THREE NEW CDS WE’RE PRETTY SURE WILL ROCK AND/OR ROLL

 

 

The CD: Accelerate
The Band: R.E.M. Don’t Call It a Comeback: Since the band signed its much-publicized $80 million record deal in 1996, R.E.M.’s studio output has mostly been considered underwhelming (even if their recent, somewhat sleepy-sounding efforts like Up and Around the Sun didn’t quite deserve the lashing they received from some critics). But on their latest album, Accelerate, the band -- singer Michael Stipe, guitarist Peter Buck, and bassist Mike Mills -- hits the gas hard with a batch of beefed-up guitar rockers and lively pop songs.
Shiny Happy People: Stipe recently noted that the problems with previous recordings were partly due to a lack of both chemistry and communication among the bandmates.

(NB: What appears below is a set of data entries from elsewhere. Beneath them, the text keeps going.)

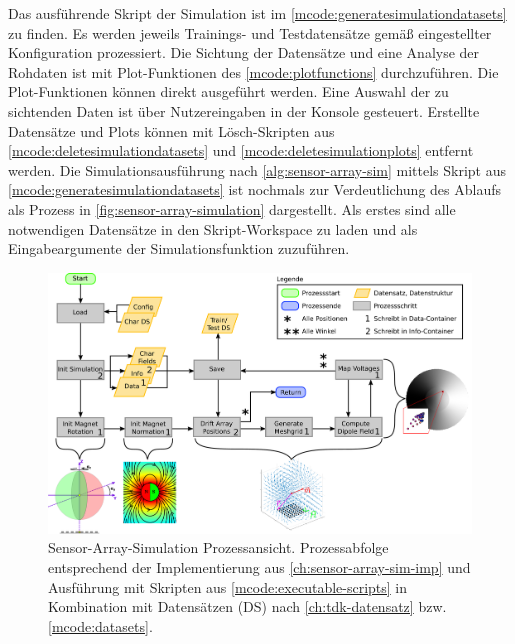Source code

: \clearpage


Das ausführende Skript der Simulation ist im \autoref{mcode:generatesimulationdatasets} zu finden. Es werden jeweils Trainings- und Testdatensätze gemäß eingestellter Konfiguration prozessiert. Die Sichtung der Datensätze und eine Analyse der Rohdaten ist mit Plot-Funktionen des \autoref{mcode:plotfunctions} durchzuführen. Die Plot-Funktionen können direkt ausgeführt werden. Eine Auswahl der zu sichtenden Daten ist über Nutzereingaben in der Konsole gesteuert. Erstellte Datensätze und Plots können mit Lösch-Skripten aus \autoref{mcode:deletesimulationdatasets} und \autoref{mcode:deletesimulationplots} entfernt werden.
\newline
Die Simulationsausführung nach \autoref{alg:sensor-array-sim} mittels Skript aus \autoref{mcode:generatesimulationdatasets} ist nochmals zur Verdeutlichung des Ablaufs als Prozess in \autoref{fig:sensor-array-simulation} dargestellt. Als erstes sind alle notwendigen Datensätze in den Skript-Workspace zu laden und als Eingabeargumente der Simulationsfunktion zuzuführen. 


\vspace{5mm}
\begin{figure}[bph]
	\centering
	\includegraphics[width=\linewidth]{chapters/images/3-SW-E-OExp/Sensor-Array-Simulation}
	\caption[Sensor-Array-Simulation Prozessansicht]{Sensor-Array-Simulation Prozessansicht. Prozessabfolge entsprechend der Implementierung aus \autoref{ch:sensor-array-sim-imp} und Ausführung mit Skripten aus \autoref{mcode:executable-scripts} in Kombination mit Datensätzen (DS) nach \autoref{ch:tdk-datensatz} bzw. \autoref{mcode:datasets}.}
	\label{fig:sensor-array-simulation}
\end{figure}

And, indeed, a sense of renewed harmony is almost palpable on Accelerate.
In Stores: April 1

 

The CD: Attack & Release
The Band: The Black Keys
Buckeye Blues: This Ohio-based blues-rock two-piece (guitarist Dan Auerbach and drummer Patrick Carney) has been a slow-growing phenomenon that’s developed a ragtag fan base of guitar heads, jam-band lovers, and indie rock hipsters over the course of six LPs and endless tours.
Infrequent Fliers: The new CD marks the first time the Keys have recorded outside their own Akron studio. How far did they go for Attack? Nearly all the way to Cleveland.
Smell a Rat? After collaborating with hip-hop polymath Danger Mouse on an album for late rock pioneer Ike Turner, the Keys enlisted Danger Mouse to produce their newest release. He helped the band expand their signature sound by adding bits of banjo, organ, and flute. Yes, flute.
In Stores: April 1

 

The CD: Mr. Love & Justice
The Artist: Billy Bragg
Back to Business: It has been six years since English folkie Billy Bragg last released his own record. In the meantime, he’s kept busy by teaming with Wilco to set music to a couple of albums of Woody Guthrie lyrics and also by supervising a series of his own reissues.
With a Little Help from My Friends: The album, which offers a mix of highly politicized numbers and romantic weepers, finds Bragg backed by his longtime touring gang, the Blokes. One of the blokes in the Blokes is Ian McLagan, a keyboard player who has worked with the Rolling Stones and Bob Dylan. Joining the Blokes as guest vocalist is longtime UK rocker Robert Wyatt, who was recently featured on David Gilmour’s On an Island CD.